MEDICAL SUPPLY SURGICAL STAPLES
 
Medical supply surgical staples are applied more quickly than sewing by hand and made of non-allergenic and non-irritating materials. These are the materials used by most surgeons and surgical consultants nowadays to put back organs together again after an operation. These medical supply surgical staples remain in place forever without the patient feeling it.

An inventor in 1862 had a bright idea of putting together pieces of papers and 100 years after, surgeons modified his invention in holding together pieces of human body parts after surgery. Slow and methodical use of needle and thread in order to sew two edges together is suturing. This suture process takes long time and there is a serious risk of bleeding and leakage. In the sixties, a Russian surgeon modified this medical supply. He made it of titanium material which is a strong metal that does not react with tissues. With the use of surgical gun, the entire procedure to inserting the surgical adhesive takes only few seconds. This microsurgical effectively stops bleeding, and prevents complication. Likewise considerably cuts down operating time. This can be easily seen on X-ray.

The skin was closed by stitching or suturing which is the traditional method. A small piece of silk or nylon is attached to a needle, pushed through both edges of the skin and then tightened in order to close the wound. Now, surgical glues can be used to close skin. It causes a little irritation or infection but it is fast and closes the wound well. They are easy to remove, too.

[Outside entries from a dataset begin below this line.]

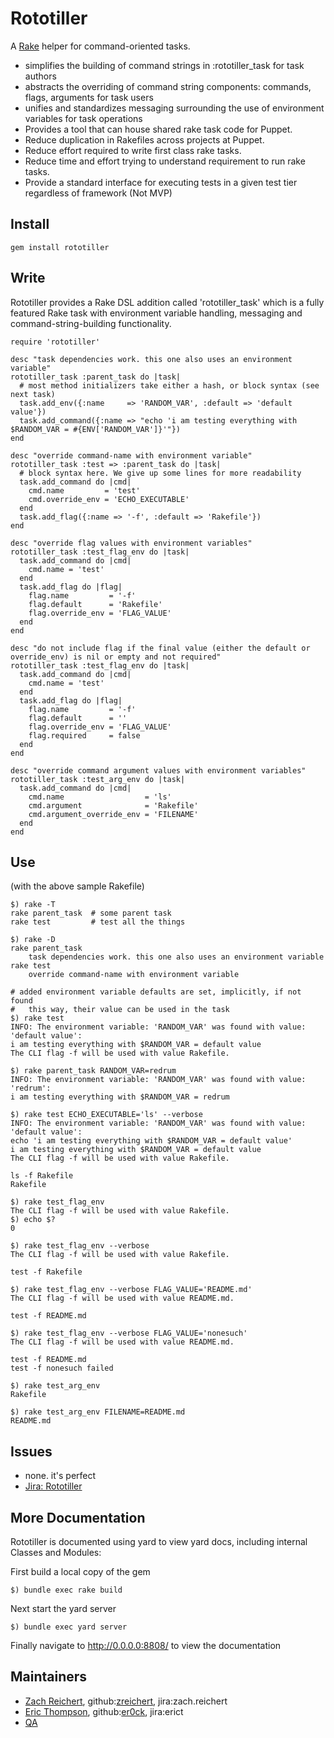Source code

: # Rototiller

A [Rake](https://github.com/ruby/rake) helper for command-oriented tasks.

* simplifies the building of command strings in :rototiller_task for task authors
* abstracts the overriding of command string components: commands, flags, arguments for task users
* unifies and standardizes messaging surrounding the use of environment variables for task operations
* Provides a tool that can house shared rake task code for Puppet.
* Reduce duplication in Rakefiles across projects at Puppet.
* Reduce effort required to write first class rake tasks.
* Reduce time and effort trying to understand requirement to run rake tasks.
* Provide a standard interface for executing tests in a given test tier regardless of framework (Not MVP)

## Install
    gem install rototiller

## Write
Rototiller provides a Rake DSL addition called 'rototiller_task' which is a fully featured Rake task with environment variable handling, messaging and command-string-building functionality.

    require 'rototiller'

    desc "task dependencies work. this one also uses an environment variable"
    rototiller_task :parent_task do |task|
      # most method initializers take either a hash, or block syntax (see next task)
      task.add_env({:name     => 'RANDOM_VAR', :default => 'default value'})
      task.add_command({:name => "echo 'i am testing everything with $RANDOM_VAR = #{ENV['RANDOM_VAR']}'"})
    end

    desc "override command-name with environment variable"
    rototiller_task :test => :parent_task do |task|
      # block syntax here. We give up some lines for more readability
      task.add_command do |cmd|
        cmd.name         = 'test'
        cmd.override_env = 'ECHO_EXECUTABLE'
      end
      task.add_flag({:name => '-f', :default => 'Rakefile'})
    end

    desc "override flag values with environment variables"
    rototiller_task :test_flag_env do |task|
      task.add_command do |cmd|
        cmd.name = 'test'
      end
      task.add_flag do |flag|
        flag.name         = '-f'
        flag.default      = 'Rakefile'
        flag.override_env = 'FLAG_VALUE'
      end
    end

    desc "do not include flag if the final value (either the default or override_env) is nil or empty and not required"
    rototiller_task :test_flag_env do |task|
      task.add_command do |cmd|
        cmd.name = 'test'
      end
      task.add_flag do |flag|
        flag.name         = '-f'
        flag.default      = ''
        flag.override_env = 'FLAG_VALUE'
        flag.required     = false
      end
    end

    desc "override command argument values with environment variables"
    rototiller_task :test_arg_env do |task|
      task.add_command do |cmd|
        cmd.name                  = 'ls'
        cmd.argument              = 'Rakefile'
        cmd.argument_override_env = 'FILENAME'
      end
    end

## Use
(with the above sample Rakefile)

    $) rake -T
    rake parent_task  # some parent task
    rake test         # test all the things

    $) rake -D
    rake parent_task
        task dependencies work. this one also uses an environment variable
    rake test
        override command-name with environment variable

    # added environment variable defaults are set, implicitly, if not found
    #   this way, their value can be used in the task
    $) rake test
    INFO: The environment variable: 'RANDOM_VAR' was found with value: 'default value':
    i am testing everything with $RANDOM_VAR = default value
    The CLI flag -f will be used with value Rakefile.

    $) rake parent_task RANDOM_VAR=redrum
    INFO: The environment variable: 'RANDOM_VAR' was found with value: 'redrum':
    i am testing everything with $RANDOM_VAR = redrum

    $) rake test ECHO_EXECUTABLE='ls' --verbose
    INFO: The environment variable: 'RANDOM_VAR' was found with value: 'default value':
    echo 'i am testing everything with $RANDOM_VAR = default value'
    i am testing everything with $RANDOM_VAR = default value
    The CLI flag -f will be used with value Rakefile.

    ls -f Rakefile
    Rakefile

    $) rake test_flag_env
    The CLI flag -f will be used with value Rakefile.
    $) echo $?
    0

    $) rake test_flag_env --verbose
    The CLI flag -f will be used with value Rakefile.

    test -f Rakefile

    $) rake test_flag_env --verbose FLAG_VALUE='README.md'
    The CLI flag -f will be used with value README.md.

    test -f README.md

    $) rake test_flag_env --verbose FLAG_VALUE='nonesuch'
    The CLI flag -f will be used with value README.md.

    test -f README.md
    test -f nonesuch failed

    $) rake test_arg_env
    Rakefile

    $) rake test_arg_env FILENAME=README.md
    README.md

## Issues

* none. it's perfect
* [Jira: Rototiller](https://tickets.puppetlabs.com/issues/?jql=project%20%3D%20QA)

## More Documentation

Rototiller is documented using yard
to view yard docs, including internal Classes and Modules:

First build a local copy of the gem

    $) bundle exec rake build

Next start the yard server

    $) bundle exec yard server

Finally navigate to http://0.0.0.0:8808/ to view the documentation

## Maintainers
* [Zach Reichert](zach.reichert@puppetlabs.com), github:[zreichert](https://github.com/zreichert), jira:zach.reichert
* [Eric Thompson](erict@puppetlabs.com), github:[er0ck](https://github.com/er0ck), jira:erict
* [QA](qa-team@puppetlabs.com)
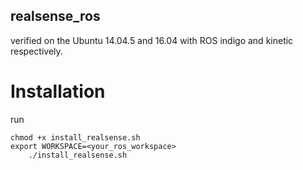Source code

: ## realsense_ros

verified on the Ubuntu 14.04.5 and 16.04 with ROS indigo and kinetic respectively.

# Installation

run

	chmod +x install_realsense.sh
	export WORKSPACE=<your_ros_workspace>
        ./install_realsense.sh
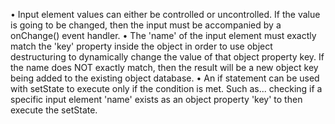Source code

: 
• Input element values can either be controlled or uncontrolled. If the value is going to be changed, then the input must be accompanied by a onChange() event handler.
• The 'name' of the input element must exactly match the 'key' property inside the object in order to use object destructuring to dynamically change the value of that object property key. If the name does NOT exactly match, then the result will be a new object key being added to the existing object database.
• An if statement can be used with setState to execute only if the condition is met. Such as... checking if a specific input element 'name' exists as an object property 'key' to then execute the setState.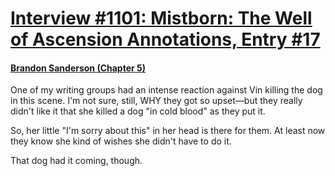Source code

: # [Interview #1101: Mistborn: The Well of Ascension Annotations, Entry #17](https://www.theoryland.com/intvmain.php?i=1101#17)

#### [Brandon Sanderson (Chapter 5)](http://brandonsanderson.com/annotation-mistborn-2-chapter-five/)

One of my writing groups had an intense reaction against Vin killing the dog in this scene. I'm not sure, still, WHY they got so upset—but they really didn't like it that she killed a dog "in cold blood" as they put it.

So, her little "I'm sorry about this" in her head is there for them. At least now they know she kind of wishes she didn't have to do it.

That dog had it coming, though.

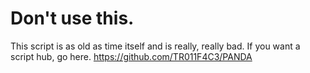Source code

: # **Don't use this.**
This script is as old as time itself and is really, really bad.
If you want a script hub, go here.
https://github.com/TR011F4C3/PANDA
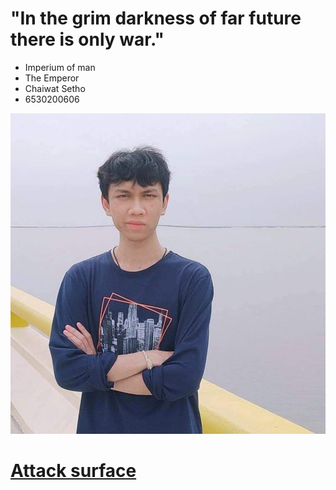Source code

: # "In the grim darkness of far future there is only war."

- Imperium of man
 - The Emperor
  - Chaiwat Setho
  - 6530200606

![The Emperor](img/the_emperor.jpg)

# [Attack surface](attack_surface.md)
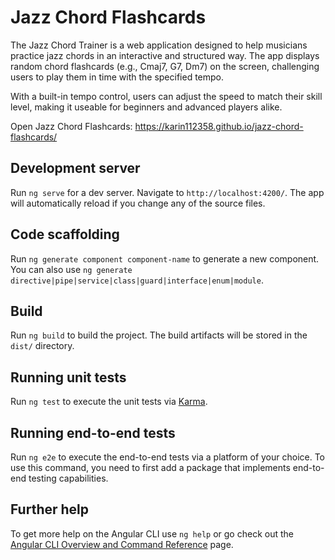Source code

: # Jazz Chord Flashcards

The Jazz Chord Trainer is a web application designed to help musicians practice jazz chords in an interactive and structured way. The app displays random chord flashcards (e.g., Cmaj7, G7, Dm7) on the screen, challenging users to play them in time with the specified tempo.

With a built-in tempo control, users can adjust the speed to match their skill level, making it useable for beginners and advanced players alike.

Open Jazz Chord Flashcards: https://karin112358.github.io/jazz-chord-flashcards/

## Development server

Run `ng serve` for a dev server. Navigate to `http://localhost:4200/`. The app will automatically reload if you change any of the source files.

## Code scaffolding

Run `ng generate component component-name` to generate a new component. You can also use `ng generate directive|pipe|service|class|guard|interface|enum|module`.

## Build

Run `ng build` to build the project. The build artifacts will be stored in the `dist/` directory.

## Running unit tests

Run `ng test` to execute the unit tests via [Karma](https://karma-runner.github.io).

## Running end-to-end tests

Run `ng e2e` to execute the end-to-end tests via a platform of your choice. To use this command, you need to first add a package that implements end-to-end testing capabilities.

## Further help

To get more help on the Angular CLI use `ng help` or go check out the [Angular CLI Overview and Command Reference](https://angular.io/cli) page.
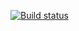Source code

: [![Build status](https://ci.appveyor.com/api/projects/status/7mk8dwacvhbutxvq?svg=true)](https://ci.appveyor.com/project/JaneGame/homeworkauto3-1)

A medical supply surgical staple constructed from shape memory alloy (SMA) is suitable for use in laparoscopic surgery. Resistive heating via electrical current pulse is the effect of the closure of the staple. The heat sink effect of the electrical contact rails and the consideration of the presence of contact hotspots optimize the deployment protocols and minimizing thermal security damage to tissue. High-resolution thermal imaging observes the dynamic temperature distributions in SMA surgical equipment as a function of the pulse parameters. Process optimization has been facilitated and provided the data from which computational finite-element models are validated of heat transport phenomena.